The long term objective of this research is to discern the mechanism by
which Epstein-Barr virus induces proliferation and immortalization of B
cells; EBV-induced proliferation can lead to lymphomas in immunosuppressed
individuals. This information is essential to our understanding of the
pathogenesis and persistence of EBV as well as our comprehension of the
process of B cell proliferation, a highly regulated event central to immune
function. Latent infection by EBV results in expression of 6 viral nuclear
proteins (EBNAs) and 3 viral membrane proteins followed by proliferation
and immortalization of the infected B cells. We propose to identify the
functions of the latent infection proteins and the cellular pathways
through which they act. Specifically, we propose to: 1) determine a
biochemical basis of EBNA2-induced immortalization of B cells, 2) elucidate
EBNA function by characterization of associated cellular proteins and 3)

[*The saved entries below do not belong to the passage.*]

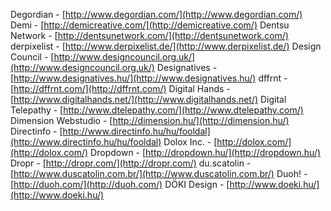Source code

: Degordian - [http://www.degordian.com/](http://www.degordian.com/)
Demi - [http://demicreative.com/](http://demicreative.com/)
Dentsu Network - [http://dentsunetwork.com/](http://dentsunetwork.com/)
derpixelist - [http://www.derpixelist.de/](http://www.derpixelist.de/)
Design Council - [http://www.designcouncil.org.uk/](http://www.designcouncil.org.uk/)
Designatives - [http://www.designatives.hu/](http://www.designatives.hu/)
dffrnt - [http://dffrnt.com/](http://dffrnt.com/)
Digital Hands - [http://www.digitalhands.net/](http://www.digitalhands.net/)
Digital Telepathy - [http://www.dtelepathy.com/](http://www.dtelepathy.com/)
Dimension Webstudio - [http://dimension.hu/](http://dimension.hu/)
Directinfo - [http://www.directinfo.hu/hu/fooldal](http://www.directinfo.hu/hu/fooldal)
Dolox Inc. - [http://dolox.com/](http://dolox.com/)
Dropdown - [http://dropdown.hu/](http://dropdown.hu/)
Dropr - [http://dropr.com/](http://dropr.com/)
du.scatolin - [http://www.duscatolin.com.br/](http://www.duscatolin.com.br/)
Duoh! - [http://duoh.com/](http://duoh.com/)
DÖKI Design - [http://www.doeki.hu/](http://www.doeki.hu/)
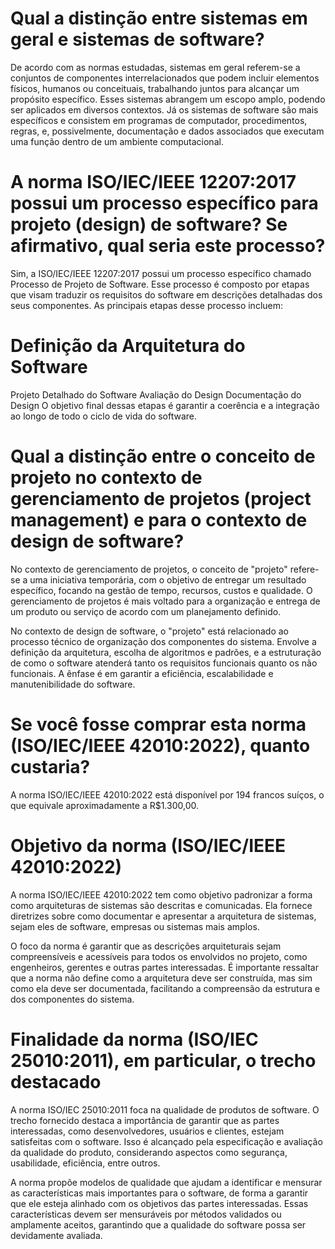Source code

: # Qual a distinção entre sistemas em geral e sistemas de software?

De acordo com as normas estudadas, sistemas em geral referem-se a conjuntos de componentes interrelacionados que podem incluir elementos físicos, humanos ou conceituais, trabalhando juntos para alcançar um propósito específico. Esses sistemas abrangem um escopo amplo, podendo ser aplicados em diversos contextos.
Já os sistemas de software são mais específicos e consistem em programas de computador, procedimentos, regras, e, possivelmente, documentação e dados associados que executam uma função dentro de um ambiente computacional.

# A norma ISO/IEC/IEEE 12207:2017 possui um processo específico para projeto (design) de software? Se afirmativo, qual seria este processo?

Sim, a ISO/IEC/IEEE 12207:2017 possui um processo específico chamado Processo de Projeto de Software. Esse processo é composto por etapas que visam traduzir os requisitos do software em descrições detalhadas dos seus componentes. As principais etapas desse processo incluem:

# Definição da Arquitetura do Software

Projeto Detalhado do Software
Avaliação do Design
Documentação do Design
O objetivo final dessas etapas é garantir a coerência e a integração ao longo de todo o ciclo de vida do software.

# Qual a distinção entre o conceito de projeto no contexto de gerenciamento de projetos (project management) e para o contexto de design de software?

No contexto de gerenciamento de projetos, o conceito de "projeto" refere-se a uma iniciativa temporária, com o objetivo de entregar um resultado específico, focando na gestão de tempo, recursos, custos e qualidade. O gerenciamento de projetos é mais voltado para a organização e entrega de um produto ou serviço de acordo com um planejamento definido.

No contexto de design de software, o "projeto" está relacionado ao processo técnico de organização dos componentes do sistema. Envolve a definição da arquitetura, escolha de algoritmos e padrões, e a estruturação de como o software atenderá tanto os requisitos funcionais quanto os não funcionais. A ênfase é em garantir a eficiência, escalabilidade e manutenibilidade do software.

# Se você fosse comprar esta norma (ISO/IEC/IEEE 42010:2022), quanto custaria?

A norma ISO/IEC/IEEE 42010:2022 está disponível por 194 francos suíços, o que equivale aproximadamente a R$1.300,00.

# Objetivo da norma (ISO/IEC/IEEE 42010:2022)

A norma ISO/IEC/IEEE 42010:2022 tem como objetivo padronizar a forma como arquiteturas de sistemas são descritas e comunicadas. Ela fornece diretrizes sobre como documentar e apresentar a arquitetura de sistemas, sejam eles de software, empresas ou sistemas mais amplos.

O foco da norma é garantir que as descrições arquiteturais sejam compreensíveis e acessíveis para todos os envolvidos no projeto, como engenheiros, gerentes e outras partes interessadas. É importante ressaltar que a norma não define como a arquitetura deve ser construída, mas sim como ela deve ser documentada, facilitando a compreensão da estrutura e dos componentes do sistema.

# Finalidade da norma (ISO/IEC 25010:2011), em particular, o trecho destacado

A norma ISO/IEC 25010:2011 foca na qualidade de produtos de software. O trecho fornecido destaca a importância de garantir que as partes interessadas, como desenvolvedores, usuários e clientes, estejam satisfeitas com o software. Isso é alcançado pela especificação e avaliação da qualidade do produto, considerando aspectos como segurança, usabilidade, eficiência, entre outros.

A norma propõe modelos de qualidade que ajudam a identificar e mensurar as características mais importantes para o software, de forma a garantir que ele esteja alinhado com os objetivos das partes interessadas. Essas características devem ser mensuráveis por métodos validados ou amplamente aceitos, garantindo que a qualidade do software possa ser devidamente avaliada.
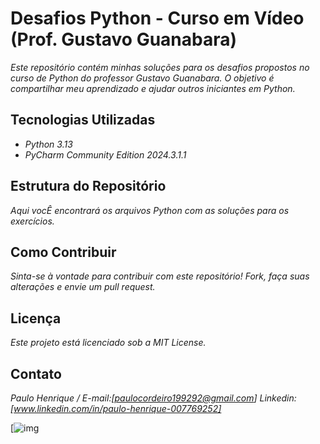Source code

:  # Desafios Python - Curso em Vídeo (Prof. Gustavo Guanabara)

*Este repositório contém minhas soluções para os desafios propostos no curso de Python do professor Gustavo Guanabara. O objetivo é compartilhar meu aprendizado e ajudar outros iniciantes em Python.*

## Tecnologias Utilizadas

* *Python 3.13*
* *PyCharm Community Edition 2024.3.1.1*

## Estrutura do Repositório
*Aqui vocÊ encontrará os arquivos Python com as soluções para os exercícios.*

## Como Contribuir
*Sinta-se à vontade para contribuir com este repositório! Fork, faça suas alterações e envie um pull request.*

## Licença
*Este projeto está licenciado sob a MIT License.*

## Contato
*Paulo Henrique / 
E-mail:[paulocordeiro199292@gmail.com] Linkedin: [www.linkedin.com/in/paulo-henrique-007769252]*

[![img](www.linkedin.com/in/paulo-henrique-007769252)

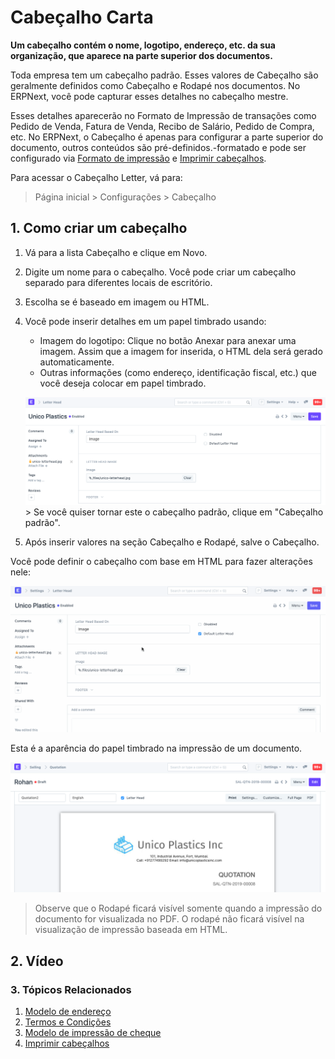 # Cabeçalho Carta



**Um cabeçalho contém o nome, logotipo, endereço, etc. da sua organização, que aparece na parte superior dos documentos.**


Toda empresa tem um cabeçalho padrão. Esses valores de Cabeçalho são geralmente definidos como Cabeçalho e Rodapé nos documentos. No ERPNext, você pode capturar esses detalhes no cabeçalho mestre.


Esses detalhes aparecerão no Formato de Impressão de transações como Pedido de Venda, Fatura de Venda, Recibo de Salário, Pedido de Compra, etc. No ERPNext, o Cabeçalho é apenas para configurar a parte superior do documento, outros conteúdos são pré-definidos.-formatado e pode ser configurado via [Formato de impressão](/docs/pt/setting-up/print/print-format) e [Imprimir cabeçalhos](/docs/pt/setting-up/print/print-headings).


Para acessar o Cabeçalho Letter, vá para:
> Página inicial > Configurações > Cabeçalho


## 1. Como criar um cabeçalho


1. Vá para a lista Cabeçalho e clique em Novo.
2. Digite um nome para o cabeçalho. Você pode criar um cabeçalho separado para diferentes locais de escritório.
3. Escolha se é baseado em imagem ou HTML.
4. Você pode inserir detalhes em um papel timbrado usando:


	* Imagem do logotipo: Clique no botão Anexar para anexar uma imagem. Assim que a imagem for inserida, o HTML dela será gerado automaticamente.
	* Outras informações (como endereço, identificação fiscal, etc.) que você deseja colocar em papel timbrado.
	
	
	![Print Heading](/files/letter-head.png)> Se você quiser tornar este o cabeçalho padrão, clique em "Cabeçalho padrão".
5. Após inserir valores na seção Cabeçalho e Rodapé, salve o Cabeçalho.


Você pode definir o cabeçalho com base em HTML para fazer alterações nele:


![Cabeçalho baseado em](/files/letter-head-based-on.gif)


Esta é a aparência do papel timbrado na impressão de um documento.


![Print Heading](/files/letter-head-1.png)


> Observe que o Rodapé ficará visível somente quando a impressão do documento for visualizada no PDF. O rodapé não ficará visível na visualização de impressão baseada em HTML.


## 2. Vídeo






### 3. Tópicos Relacionados


1. [Modelo de endereço](/docs/pt/setting-up/print/address-template)
2. [Termos e Condições](/docs/pt/setting-up/print/terms-and-conditions)
3. [Modelo de impressão de cheque](/docs/pt/setting-up/print/cheque-print-template)
4. [Imprimir cabeçalhos](/docs/pt/setting-up/print/print-headings)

establish the biochemical effects of individual EBV latent infection
proteins in primary B cells. Our preliminary studies have indicated that
interaction of one of these nuclear proteins, EBNA2, binds to the
retinoblastoma protein, Rb, and that EBNA2 contains sequences which are
homologous to the Rb-binding domain of SV40 large T antigen. We propose to
determine whether the interaction is mediated via these sequences by using
specific peptides to inhibit the interaction and by examining the ability
of EBNA2 deletion mutants to bind Rb. The EBNA2 sequence differs in some
residues which are believed to be invariant and therefore these results
will provide information about the relative importance of these residues.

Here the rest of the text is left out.